== RECORDS SUPPLIED
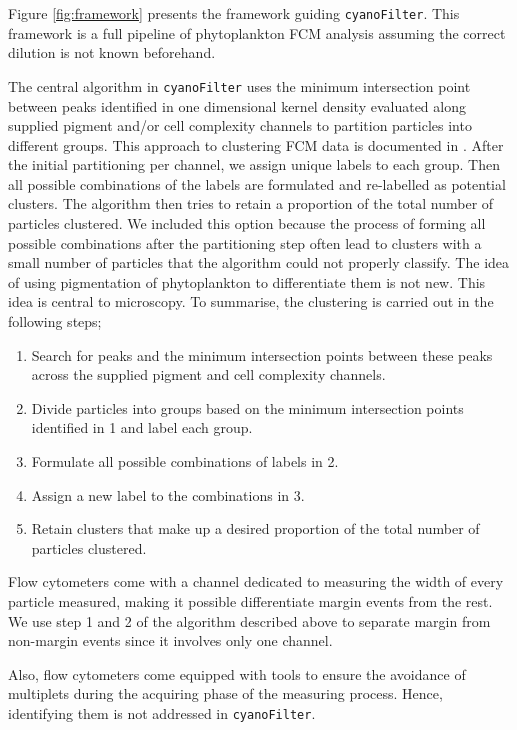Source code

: \documentclass[a4paper,12pt]{extarticle}
\begin{document}
Figure \ref{fig:framework} presents the framework guiding \texttt{cyanoFilter}. This framework is a full pipeline of phytoplankton FCM analysis assuming the correct dilution is not known beforehand. 

The central algorithm in \texttt{cyanoFilter} uses the minimum intersection point between peaks identified in one dimensional kernel density evaluated along supplied pigment and/or cell complexity channels to partition particles into different groups. This approach to clustering FCM data is documented in \cite{Malek:2015a}. After the initial partitioning per channel, we assign unique labels to each group. Then all possible combinations of the labels are formulated and re-labelled as potential clusters. The algorithm then tries to retain a proportion of the total number of particles clustered. We included this option because the process of forming all possible combinations after the partitioning step often lead to clusters with a small number of particles that the algorithm could not properly classify. The idea of using pigmentation of phytoplankton to differentiate them is not new. This idea is central to microscopy. To summarise, the clustering is carried out in the following steps;

\begin{enumerate}
	\item Search for peaks and the minimum intersection points between these peaks across the supplied pigment and cell complexity channels.
	\item Divide particles into groups based on the minimum intersection points identified in 1 and label each group.
	\item Formulate all possible combinations of labels in 2.
	\item Assign a new label to the combinations in 3.
	\item Retain clusters that make up a desired proportion of the total number of particles clustered.
\end{enumerate}

Flow cytometers come with a channel dedicated to measuring the width of every particle measured, making it possible differentiate margin events from the rest. We use step 1 and 2 of the algorithm described above to separate margin from non-margin events since it involves only one channel. 

Also, flow cytometers come equipped with tools to ensure the avoidance of multiplets during the acquiring phase of the measuring process. Hence, identifying them is not addressed in \texttt{cyanoFilter}.
\end{document}

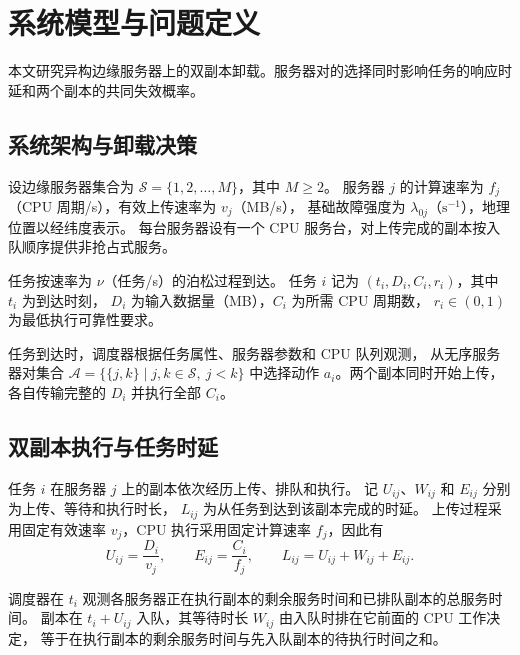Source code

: \documentclass[UTF8,fontset=fandol]{ctexart}
\begin{document}
\setcounter{section}{2}

\section{系统模型与问题定义}
\label{sec:system-model}

本文研究异构边缘服务器上的双副本卸载。服务器对的选择同时影响任务的响应时延和两个副本的共同失效概率。

\subsection{系统架构与卸载决策}
\label{sec:system-architecture}

设边缘服务器集合为 \(\mathcal{S}=\{1,2,\ldots,M\}\)，其中 \(M\geq 2\)。
服务器 \(j\) 的计算速率为 \(f_j\)（CPU 周期/s），有效上传速率为 \(v_j\)（MB/s），
基础故障强度为 \(\lambda_{0j}\)（\(\mathrm{s}^{-1}\)），地理位置以经纬度表示。
每台服务器设有一个 CPU 服务台，对上传完成的副本按入队顺序提供非抢占式服务。

任务按速率为 \(\nu\)（任务/s）的泊松过程到达。
任务 \(i\) 记为 \((t_i,D_i,C_i,r_i)\)，其中 \(t_i\) 为到达时刻，
\(D_i\) 为输入数据量（MB），\(C_i\) 为所需 CPU 周期数，
\(r_i\in(0,1)\) 为最低执行可靠性要求。

任务到达时，调度器根据任务属性、服务器参数和 CPU 队列观测，
从无序服务器对集合 \(\mathcal{A}=\{\{j,k\}\mid j,k\in\mathcal{S},\ j<k\}\)
中选择动作 \(a_i\)。两个副本同时开始上传，各自传输完整的 \(D_i\) 并执行全部 \(C_i\)。

\subsection{双副本执行与任务时延}
\label{sec:replica-delay}

任务 \(i\) 在服务器 \(j\) 上的副本依次经历上传、排队和执行。
记 \(U_{ij}\)、\(W_{ij}\) 和 \(E_{ij}\) 分别为上传、等待和执行时长，
\(L_{ij}\) 为从任务到达到该副本完成的时延。
上传过程采用固定有效速率 \(v_j\)，CPU 执行采用固定计算速率 \(f_j\)，因此有
\begin{equation}
  U_{ij}=\frac{D_i}{v_j},\qquad
  E_{ij}=\frac{C_i}{f_j},\qquad
  L_{ij}=U_{ij}+W_{ij}+E_{ij}.
  \label{eq:replica-delay}
\end{equation}

调度器在 \(t_i\) 观测各服务器正在执行副本的剩余服务时间和已排队副本的总服务时间。
副本在 \(t_i+U_{ij}\) 入队，其等待时长 \(W_{ij}\) 由入队时排在它前面的 CPU 工作决定，
等于在执行副本的剩余服务时间与先入队副本的待执行时间之和。
\end{document}
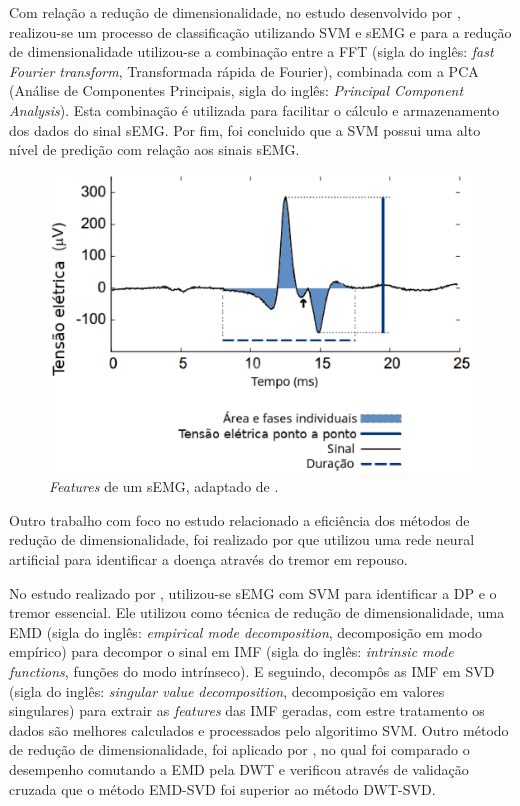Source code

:Com relação a redução de dimensionalidade, no estudo desenvolvido por , realizou-se um processo de classificação utilizando SVM e sEMG e para a redução de dimensionalidade utilizou-se a combinação entre a FFT (sigla do inglês: \textit{fast Fourier transform}, Transformada rápida de Fourier), combinada com a PCA (Análise de Componentes Principais, sigla do inglês: \textit{Principal Component Analysis}). Esta combinação é utilizada para facilitar o cálculo e armazenamento dos dados do sinal sEMG. Por fim,  foi concluido que a SVM possui uma alto nível de predição com relação aos sinais sEMG.

\begin{figure}[h]
    \centering
     \includegraphics[width=1\textwidth]{figuras/featuresEMG.eps}
     \caption{\textit{Features} de um sEMG, adaptado de .}
     \label{featuresEMG}
 \end{figure}

Outro trabalho com foco no estudo relacionado a eficiência dos métodos de redução de dimensionalidade, foi realizado por  que utilizou uma rede neural artificial para identificar a doença através do tremor em repouso. 

No estudo realizado por , utilizou-se sEMG com SVM para identificar a DP e o tremor essencial. Ele utilizou como técnica de redução de dimensionalidade, uma EMD (sigla do inglês: \textit{empirical mode decomposition}, decomposição em modo empírico) para decompor o sinal em IMF (sigla do inglês: \textit{intrinsic mode functions}, funções do modo intrínseco). E seguindo, decompôs as IMF em SVD (sigla do inglês: \textit{singular value decomposition}, decomposição em valores singulares) para extrair as \textit{features} das IMF geradas, com estre tratamento os dados são melhores calculados e processados pelo algoritimo SVM. Outro método de redução de dimensionalidade, foi aplicado por , no qual foi comparado o desempenho comutando a EMD pela DWT e verificou através de validação cruzada que o método EMD-SVD foi superior ao método DWT-SVD.

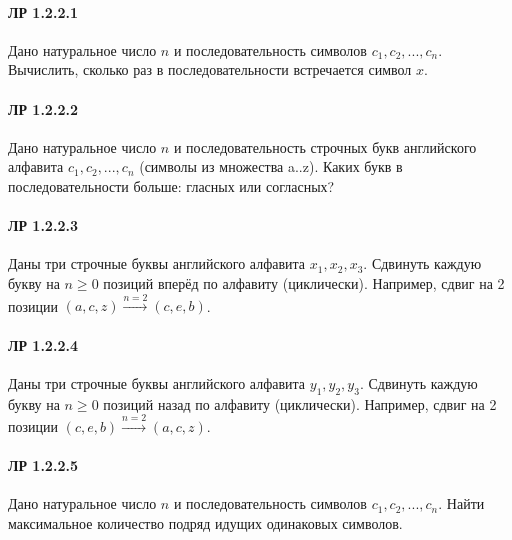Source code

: \documentclass[12pt,a4paper]{report}
\begin{document}
\paragraph*{ЛР 1.2.2.1} Дано натуральное число $n$ и последовательность символов $c_1, c_2, ..., c_n$. Вычислить, сколько раз в последовательности встречается символ $x$.
\paragraph*{ЛР 1.2.2.2} Дано натуральное число $n$ и последовательность строчных букв английского алфавита $c_1, c_2, ..., c_n$ (символы из множества a..z). Каких букв в последовательности больше: гласных или согласных?
\paragraph*{ЛР 1.2.2.3} Даны три строчные буквы английского алфавита $x_1, x_2, x_3 $. Сдвинуть каждую букву на $n \ge 0$ позиций вперёд по алфавиту (циклически). Например, сдвиг на 2 позиции $(a, c, z) \xrightarrow{n=2} (c, e, b)$.
\paragraph*{ЛР 1.2.2.4} Даны три строчные буквы английского алфавита $y_1, y_2, y_3 $. Сдвинуть каждую букву на $n \ge 0$ позиций назад по алфавиту (циклически). Например, сдвиг на 2 позиции $(c, e, b) \xrightarrow{n=2} (a, c, z)$.
\paragraph*{ЛР 1.2.2.5} Дано натуральное число $n$ и последовательность символов $c_1, c_2, ..., c_n$. Найти максимальное количество подряд идущих одинаковых символов.
\end{document}
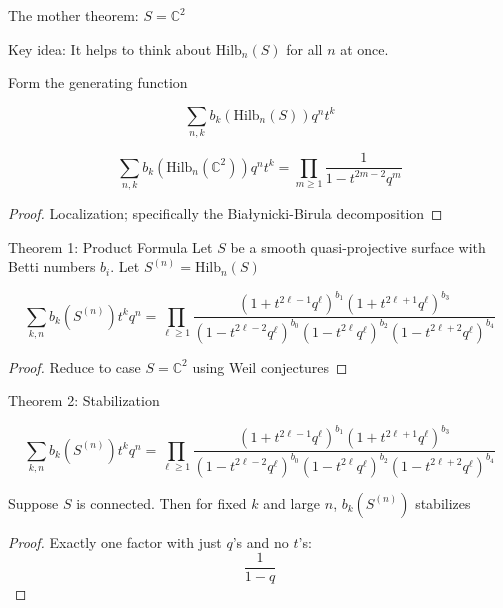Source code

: \documentclass{beamer}
\newcommand{\Hilb}{\textrm{Hilb}}
\newcommand{\C}{\mathbb{C}}
\begin{document}
\begin{frame}{The mother theorem: $S=\C^2$}


\begin{block}{Key idea:}
It helps to think about $\Hilb_n(S)$ for all $n$ at once.  
\end{block}

Form the generating function

$$\sum_{n,k} b_k(\Hilb_n(S)) q^n t^k$$

\begin{theorem}

$$\sum_{n,k} b_k(\Hilb_n(\C^2)) q^n t^k=\prod_{m\geq 1} \frac{1}{1-t^{2m-2}q^m}$$


\end{theorem}


\begin{proof} Localization; specifically the Bia\l ynicki-Birula decomposition

\end{proof}

\end{frame}



\begin{frame}{Theorem 1: Product Formula}
Let $S$ be a smooth quasi-projective surface with Betti numbers $b_i$.  Let $S^{(n)}=\Hilb_n(S)$

\begin{Theorem}[G\"ottsche, 1990]
$$\sum_{k,n} b_k(S^{(n)})t^k q^n=\prod_{\ell\geq 1} \frac{(1+t^{2\ell-1}q^\ell)^{b_1}(1+t^{2\ell+1}q^\ell)^{b_3}}{(1-t^{2\ell-2}q^\ell)^{b_0}(1-t^{2\ell}q^\ell)^{b_2}(1-t^{2\ell+2}q^\ell)^{b_4}}$$
\end{Theorem}

\begin{proof} 
 Reduce to case $S=\C^2$ using Weil conjectures
\end{proof}

\end{frame}

\begin{frame}{Theorem 2: Stabilization}
  \begin{Theorem}[G\"ottsche, 1990]
$$\sum_{k,n} b_k(S^{(n)})t^k q^n=\prod_{\ell\geq 1} \frac{(1+t^{2\ell-1}q^\ell)^{b_1}(1+t^{2\ell+1}q^\ell)^{b_3}}{(1-t^{2\ell-2}q^\ell)^{b_0}(1-t^{2\ell}q^\ell)^{b_2}(1-t^{2\ell+2}q^\ell)^{b_4}}$$
\end{Theorem}
\begin{corollary}  Suppose $S$ is connected.
Then for fixed $k$ and large $n$, $b_{k}(S^{(n)})$ stabilizes
\end{corollary}

\begin{proof}
Exactly one factor with just $q$'s and no $t$'s:
$$\frac{1}{1-q}$$ 

\end{proof}


\end{frame}
\end{document}

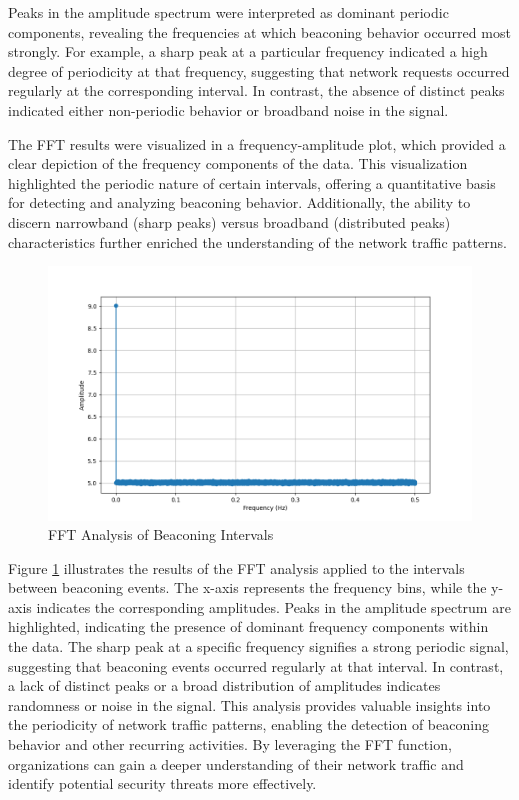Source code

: Peaks in the amplitude spectrum were interpreted as dominant periodic components, revealing the frequencies at which beaconing behavior occurred most strongly. For example, a sharp peak at a particular frequency indicated a high degree of periodicity at that frequency, suggesting that network requests occurred regularly at the corresponding interval. In contrast, the absence of distinct peaks indicated either non-periodic behavior or broadband noise in the signal.

The FFT results were visualized in a frequency-amplitude plot, which provided a clear depiction of the frequency components of the data. This visualization highlighted the periodic nature of certain intervals, offering a quantitative basis for detecting and analyzing beaconing behavior. Additionally, the ability to discern narrowband (sharp peaks) versus broadband (distributed peaks) characteristics further enriched the understanding of the network traffic patterns.

\begin{figure}
    \centering
    \includegraphics[width=\textwidth]{../Thesis_Docs/media/FTT Analysis.png}
    \caption{FFT Analysis of Beaconing Intervals}
    \label{fig:FastFourierTransform}
\end{figure}

Figure \ref{fig:FastFourierTransform} illustrates the results of the FFT analysis applied to the intervals between beaconing events. The x-axis represents the frequency bins, while the y-axis indicates the corresponding amplitudes. Peaks in the amplitude spectrum are highlighted, indicating the presence of dominant frequency components within the data. The sharp peak at a specific frequency signifies a strong periodic signal, suggesting that beaconing events occurred regularly at that interval. In contrast, a lack of distinct peaks or a broad distribution of amplitudes indicates randomness or noise in the signal. This analysis provides valuable insights into the periodicity of network traffic patterns, enabling the detection of beaconing behavior and other recurring activities. By leveraging the FFT function, organizations can gain a deeper understanding of their network traffic and identify potential security threats more effectively.

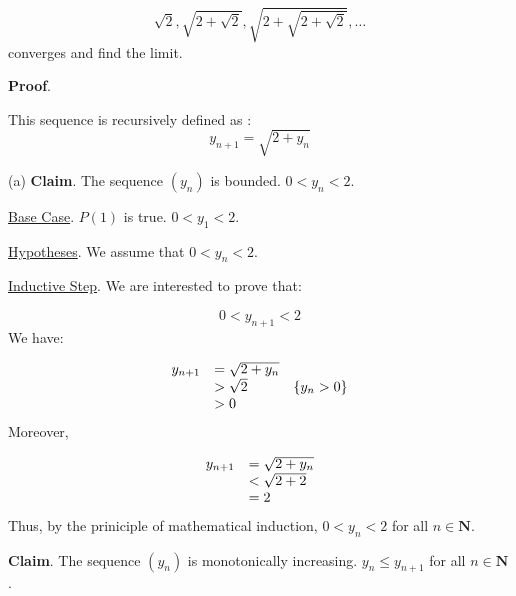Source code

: \documentclass[10pt]{article}
\begin{document}
\begin{equation*}
\sqrt{2} ,\sqrt{2+\sqrt{2}} ,\sqrt{2+\sqrt{2+\sqrt{2}}} ,\dotsc 
\end{equation*}
 converges and find the limit.



\textbf{Proof}.



This sequence is recursively defined as :
\begin{equation*}
y_{n+1} =\sqrt{2+y_{n}}
\end{equation*}


(a) \textbf{Claim}. The sequence $\displaystyle ( y_{n})$ is bounded. $\displaystyle 0< y_{n} < 2$. 



\underline{Base Case}. $\displaystyle P( 1)$ is true. $\displaystyle 0< y_{1} < 2$.



\underline{Hypotheses}. We assume that $\displaystyle 0< y_{n} < 2$.



\underline{Inductive Step}. We are interested to prove that:


\begin{equation*}
0< y_{n+1} < 2
\end{equation*}
We have:


\begin{equation*}
\begin{array}{ c l c }
y_{n+1} & =\sqrt{2+y_{n}} & \\
 &  >\sqrt{2} & \{y_{n}  >0\}\\
 &  >0 & 
\end{array}
\end{equation*}
Moreover,


\begin{equation*}
\begin{array}{ c l }
y_{n+1} & =\sqrt{2+y_{n}}\\
 & < \sqrt{2+2}\\
 & =2
\end{array}
\end{equation*}
Thus, by the priniciple of mathematical induction, $\displaystyle 0< y_{n} < 2$ for all $\displaystyle n\in \mathbf{N}$.



\textbf{Claim}. The sequence $\displaystyle ( y_{n})$ is monotonically increasing. $\displaystyle y_{n} \leq y_{n+1}$ for all $\displaystyle n\in \mathbf{N}$.
\end{document}
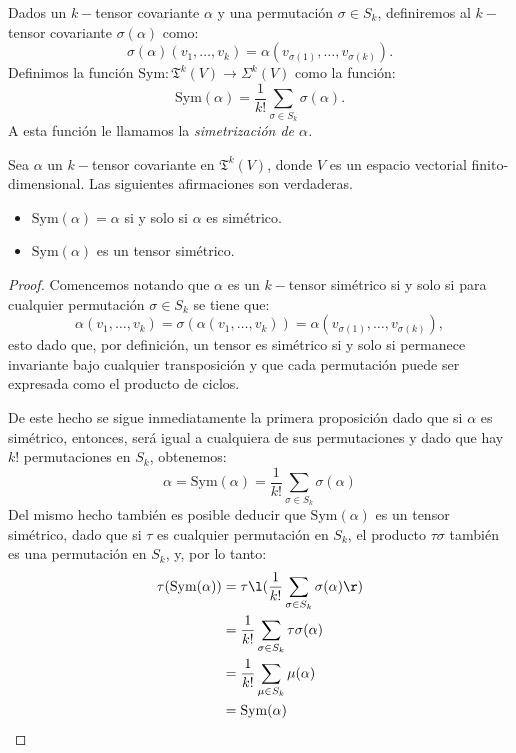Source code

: \begin{definition}
	Dados un $k-$tensor covariante $\alpha$ y una permutación $\sigma \in S_{k}$,
	definiremos al $k-$tensor covariante $\sigma(\alpha)$ como:
	\[
		\sigma(\alpha)(v_1,\ldots,v_k) = \alpha(v_{\sigma(1)},\ldots,v_{\sigma(k)}).
	\]
	Definimos la función $\mathrm{Sym}: \mathfrak{T}^k(V) \to \Sigma^{k}(V)$ como
	la función:
	\[
		\mathrm{Sym}(\alpha) = \frac{1}{k!} \sum_{\sigma \in S_{k}} \sigma(\alpha).
	\]
	A esta función le llamamos la \it{simetrización} de $\alpha$.
\end{definition}

\begin{lemma}
	Sea $\alpha$ un $k-$tensor covariante en $\mathfrak{T}^{k}(V)$, donde $V$ es un
	espacio vectorial finito-dimensional. Las siguientes afirmaciones son
	verdaderas.
	\begin{itemize}
		\item $\mathrm{Sym}(\alpha) = \alpha$ si y solo si $\alpha$ es simétrico.
		\item $\mathrm{Sym}(\alpha)$ es un tensor simétrico.
	\end{itemize}
\end{lemma}

\begin{proof}
	Comencemos notando que $\alpha$ es un $k-$tensor simétrico si y solo si
	para cualquier permutación $\sigma \in S_{k}$ se tiene que:
	\[
		\alpha(v_1, \ldots, v_k) = \sigma (\alpha(v_1, \ldots, v_k)) =
		\alpha(v_{\sigma(1)}, \ldots, v_{\sigma(k)}),
	\]
	esto dado que, por definición, un tensor es simétrico si y solo si permanece
	invariante bajo cualquier transposición y que cada permutación puede ser
	expresada como el producto de ciclos.

	De este hecho se sigue inmediatamente la primera proposición dado
	que si $\alpha$ es simétrico, entonces, será igual a cualquiera de sus
	permutaciones y dado que hay $k!$	permutaciones en $S_k$, obtenemos:
	\[
		\alpha = \mathrm{Sym}(\alpha) = \frac{1}{k!} \sum_{\sigma \in
			S_{k}} \sigma(\alpha)
	\]
	Del mismo hecho también es posible deducir que $\mathrm{Sym}(\alpha)$ es un
	tensor simétrico, dado que si $\tau$ es cualquier permutación en
	$S_{k}$, el producto $\tau \sigma$ también es una permutación en
	$S_k$, y, por lo tanto:
	\begin{align*}
		\tau(\mathrm{Sym}(\alpha))
		 & = \tau \l( \frac{1}{k!} \sum_{\sigma\in S_k} \sigma(\alpha) \r) \\
		 & = \frac{1}{k!} \sum_{\sigma \in S_k} \tau\sigma(\alpha)         \\
		 & = \frac{1}{k!} \sum_{\mu \in S_k} \mu(\alpha)                   \\
		 & = \mathrm{Sym}(\alpha)
	\end{align*}
\end{proof}

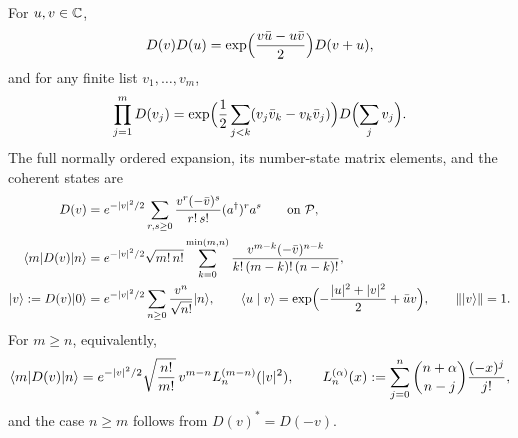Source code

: \begin{theorem}\label{thm:Dcomposition}
For $u,v\in\C$,
\begin{equation}\label{eq:Dproduct}
 D(v)D(u)=\exp\Bigl(\frac{v\bar u-u\bar v}{2}\Bigr)D(v+u),
\end{equation}
and for any finite list $v_1,\ldots,v_m$,
\begin{equation}\label{eq:Dmany}
 \prod_{j=1}^mD(v_j)=\exp\Bigl(\frac12\sum_{j<k}(v_j\bar v_k-v_k\bar v_j)\Bigr)
 D\Bigl(\sum_jv_j\Bigr).
\end{equation}
The full normally ordered expansion, its number-state matrix elements, and
the coherent states are
\begin{align}
 D(v)&=e^{-|v|^2/2}\sum_{r,s\geq0}\frac{v^r(-\bar v)^s}{r!\,s!}(a^\dagger)^ra^s
 \qquad\text{on }\mathcal P,\label{eq:Dall}\\
 \bra mD(v)\ket n&=e^{-|v|^2/2}\sqrt{m!\,n!}
 \sum_{k=0}^{\min(m,n)}\frac{v^{m-k}(-\bar v)^{n-k}}{k!\,(m-k)!\,(n-k)!},\label{eq:Dmatrix}\\
 \ket v:=D(v)\ket0&=e^{-|v|^2/2}\sum_{n\geq0}\frac{v^n}{\sqrt{n!}}\ket n,
 \qquad\braket uv=\exp\Bigl(-\frac{|u|^2+|v|^2}2+\bar uv\Bigr),\qquad\norm{\ket v}=1.
 \label{eq:coherent}
\end{align}
For $m\geq n$, equivalently,
\begin{equation}\label{eq:laguerre}
 \bra mD(v)\ket n=e^{-|v|^2/2}\sqrt{\frac{n!}{m!}}\,v^{m-n}L_n^{(m-n)}(|v|^2),
 \qquad L_n^{(\alpha)}(x):=\sum_{j=0}^n\binom{n+\alpha}{n-j}\frac{(-x)^j}{j!},
\end{equation}
and the case $n\geq m$ follows from $D(v)^*=D(-v)$.
\end{theorem}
====
EXERCISE AIM:
Return only the lines running from the top of the data to the line that holds "not known beforehand.". Include both of those lines, but skip the pictures.

ANSWER TO THIS EXERCISE:
Source code

: \documentclass[a4paper,12pt]{extarticle}
\begin{document}
Figure \ref{fig:framework} presents the framework guiding \texttt{cyanoFilter}. This framework is a full pipeline of phytoplankton FCM analysis assuming the correct dilution is not known beforehand. 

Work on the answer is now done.